NVIDIA / libnvidia-container

NVIDIA container runtime library

Geek Repo:Geek Repo

Github PK Tool:Github PK Tool

Debian 11 repo is broken

MKrupauskas opened this issue · comments

The commit 2dff280 restructured the Debian 11 repo in a breaking way.

Previously the below setup used to work, now it's failing:

root@host:/# cat /etc/apt/sources.list | grep nvidia
deb [arch=amd64] http://aptarchive.uber.internal/libnvidia-container/debian11/amd64 /

root@host:/# apt update
...
E: The repository 'http://repo.internal/libnvidia-container/debian11/amd64  Release' does not have a Release file.
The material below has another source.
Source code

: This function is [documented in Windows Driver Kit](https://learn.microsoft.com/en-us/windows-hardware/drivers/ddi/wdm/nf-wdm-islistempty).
this is because /debian11 used to symlink to /stable/debian11 which used to symlink /stable/debian10 which contained the amd64 directory with the .deb builds. https://github.com/NVIDIA/libnvidia-container/tree/9ce31ae4f042508cd8aabfad6168114c1cde30f0

/debian10, /debian11, /stable/debian11 should all have amd64 symlinks ultimately pointing to /stable/debian10/amd64

@MKrupauskas would switching to /libnvidia-container/debian10/amd64 as the source of truth for the package be a solution on your end?

Our intent with the official documentation was to make the downloading the repository list file work across different distributions, but the .list files would locally refer to the lowest compatible distribution for a given package flavor.

In the Debian case, this is debian10. The motivation for the changes that are causing the breakages are called out in NVIDIA/nvidia-container-toolkit#89 (comment)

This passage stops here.